_THE TASK_
Every entry below, first to last, should be restated word for word.

_SUPPLIED ENTRIES_
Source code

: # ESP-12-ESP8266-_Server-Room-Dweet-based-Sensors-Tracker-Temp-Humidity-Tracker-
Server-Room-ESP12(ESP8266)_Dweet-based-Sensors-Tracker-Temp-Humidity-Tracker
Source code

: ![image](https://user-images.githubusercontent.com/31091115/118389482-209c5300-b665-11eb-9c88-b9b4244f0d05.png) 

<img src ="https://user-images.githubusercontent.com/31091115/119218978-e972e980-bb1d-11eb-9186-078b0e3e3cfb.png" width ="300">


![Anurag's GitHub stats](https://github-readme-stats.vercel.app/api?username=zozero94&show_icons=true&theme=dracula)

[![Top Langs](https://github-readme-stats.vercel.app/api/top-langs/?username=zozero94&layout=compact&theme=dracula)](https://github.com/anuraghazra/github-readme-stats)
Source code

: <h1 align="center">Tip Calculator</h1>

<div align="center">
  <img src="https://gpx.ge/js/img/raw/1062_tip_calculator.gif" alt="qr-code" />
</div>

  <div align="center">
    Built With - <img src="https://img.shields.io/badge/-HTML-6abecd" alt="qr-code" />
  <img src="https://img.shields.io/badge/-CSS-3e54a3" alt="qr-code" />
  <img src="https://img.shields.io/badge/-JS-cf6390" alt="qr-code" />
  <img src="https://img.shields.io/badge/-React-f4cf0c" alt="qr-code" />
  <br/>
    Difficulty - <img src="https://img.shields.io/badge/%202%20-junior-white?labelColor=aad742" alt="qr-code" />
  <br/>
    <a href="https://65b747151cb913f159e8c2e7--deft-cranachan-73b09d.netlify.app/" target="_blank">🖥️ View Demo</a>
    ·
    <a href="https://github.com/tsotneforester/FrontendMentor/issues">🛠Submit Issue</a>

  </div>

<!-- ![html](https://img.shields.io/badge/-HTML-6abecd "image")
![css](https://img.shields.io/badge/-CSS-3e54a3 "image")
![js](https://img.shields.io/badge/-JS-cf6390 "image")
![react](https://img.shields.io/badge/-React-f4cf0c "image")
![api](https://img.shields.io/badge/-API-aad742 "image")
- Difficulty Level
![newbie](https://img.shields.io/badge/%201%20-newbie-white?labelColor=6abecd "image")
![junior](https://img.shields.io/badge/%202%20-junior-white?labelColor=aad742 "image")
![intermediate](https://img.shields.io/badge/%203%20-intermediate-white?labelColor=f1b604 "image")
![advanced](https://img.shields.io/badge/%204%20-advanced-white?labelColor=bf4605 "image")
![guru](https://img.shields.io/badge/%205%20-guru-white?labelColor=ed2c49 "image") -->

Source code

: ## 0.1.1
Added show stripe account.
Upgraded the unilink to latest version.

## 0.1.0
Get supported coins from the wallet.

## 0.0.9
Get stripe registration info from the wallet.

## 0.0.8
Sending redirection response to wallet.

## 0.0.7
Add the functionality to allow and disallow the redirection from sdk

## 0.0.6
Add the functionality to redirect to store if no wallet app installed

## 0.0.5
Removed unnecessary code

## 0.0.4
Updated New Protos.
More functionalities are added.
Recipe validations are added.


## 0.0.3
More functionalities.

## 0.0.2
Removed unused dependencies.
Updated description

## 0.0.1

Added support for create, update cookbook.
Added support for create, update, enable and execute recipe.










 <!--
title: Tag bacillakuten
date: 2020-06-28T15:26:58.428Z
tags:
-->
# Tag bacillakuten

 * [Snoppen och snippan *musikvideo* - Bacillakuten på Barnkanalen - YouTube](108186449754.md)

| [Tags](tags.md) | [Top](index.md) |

_TASK RESULT_
Source code

: # ESP-12-ESP8266-_Server-Room-Dweet-based-Sensors-Tracker-Temp-Humidity-Tracker-
Server-Room-ESP12(ESP8266)_Dweet-based-Sensors-Tracker-Temp-Humidity-Tracker
Source code

: ![image](https://user-images.githubusercontent.com/31091115/118389482-209c5300-b665-11eb-9c88-b9b4244f0d05.png) 

<img src ="https://user-images.githubusercontent.com/31091115/119218978-e972e980-bb1d-11eb-9186-078b0e3e3cfb.png" width ="300">


![Anurag's GitHub stats](https://github-readme-stats.vercel.app/api?username=zozero94&show_icons=true&theme=dracula)

[![Top Langs](https://github-readme-stats.vercel.app/api/top-langs/?username=zozero94&layout=compact&theme=dracula)](https://github.com/anuraghazra/github-readme-stats)
Source code

: <h1 align="center">Tip Calculator</h1>

<div align="center">
  <img src="https://gpx.ge/js/img/raw/1062_tip_calculator.gif" alt="qr-code" />
</div>

  <div align="center">
    Built With - <img src="https://img.shields.io/badge/-HTML-6abecd" alt="qr-code" />
  <img src="https://img.shields.io/badge/-CSS-3e54a3" alt="qr-code" />
  <img src="https://img.shields.io/badge/-JS-cf6390" alt="qr-code" />
  <img src="https://img.shields.io/badge/-React-f4cf0c" alt="qr-code" />
  <br/>
    Difficulty - <img src="https://img.shields.io/badge/%202%20-junior-white?labelColor=aad742" alt="qr-code" />
  <br/>
    <a href="https://65b747151cb913f159e8c2e7--deft-cranachan-73b09d.netlify.app/" target="_blank">🖥️ View Demo</a>
    ·
    <a href="https://github.com/tsotneforester/FrontendMentor/issues">🛠Submit Issue</a>

  </div>

<!-- ![html](https://img.shields.io/badge/-HTML-6abecd "image")
![css](https://img.shields.io/badge/-CSS-3e54a3 "image")
![js](https://img.shields.io/badge/-JS-cf6390 "image")
![react](https://img.shields.io/badge/-React-f4cf0c "image")
![api](https://img.shields.io/badge/-API-aad742 "image")
- Difficulty Level
![newbie](https://img.shields.io/badge/%201%20-newbie-white?labelColor=6abecd "image")
![junior](https://img.shields.io/badge/%202%20-junior-white?labelColor=aad742 "image")
![intermediate](https://img.shields.io/badge/%203%20-intermediate-white?labelColor=f1b604 "image")
![advanced](https://img.shields.io/badge/%204%20-advanced-white?labelColor=bf4605 "image")
![guru](https://img.shields.io/badge/%205%20-guru-white?labelColor=ed2c49 "image") -->

Source code

: ## 0.1.1
Added show stripe account.
Upgraded the unilink to latest version.

## 0.1.0
Get supported coins from the wallet.

## 0.0.9
Get stripe registration info from the wallet.

## 0.0.8
Sending redirection response to wallet.

## 0.0.7
Add the functionality to allow and disallow the redirection from sdk

## 0.0.6
Add the functionality to redirect to store if no wallet app installed

## 0.0.5
Removed unnecessary code

## 0.0.4
Updated New Protos.
More functionalities are added.
Recipe validations are added.


## 0.0.3
More functionalities.

## 0.0.2
Removed unused dependencies.
Updated description

## 0.0.1

Added support for create, update cookbook.
Added support for create, update, enable and execute recipe.










 <!--
title: Tag bacillakuten
date: 2020-06-28T15:26:58.428Z
tags:
-->
# Tag bacillakuten

 * [Snoppen och snippan *musikvideo* - Bacillakuten på Barnkanalen - YouTube](108186449754.md)

| [Tags](tags.md) | [Top](index.md) |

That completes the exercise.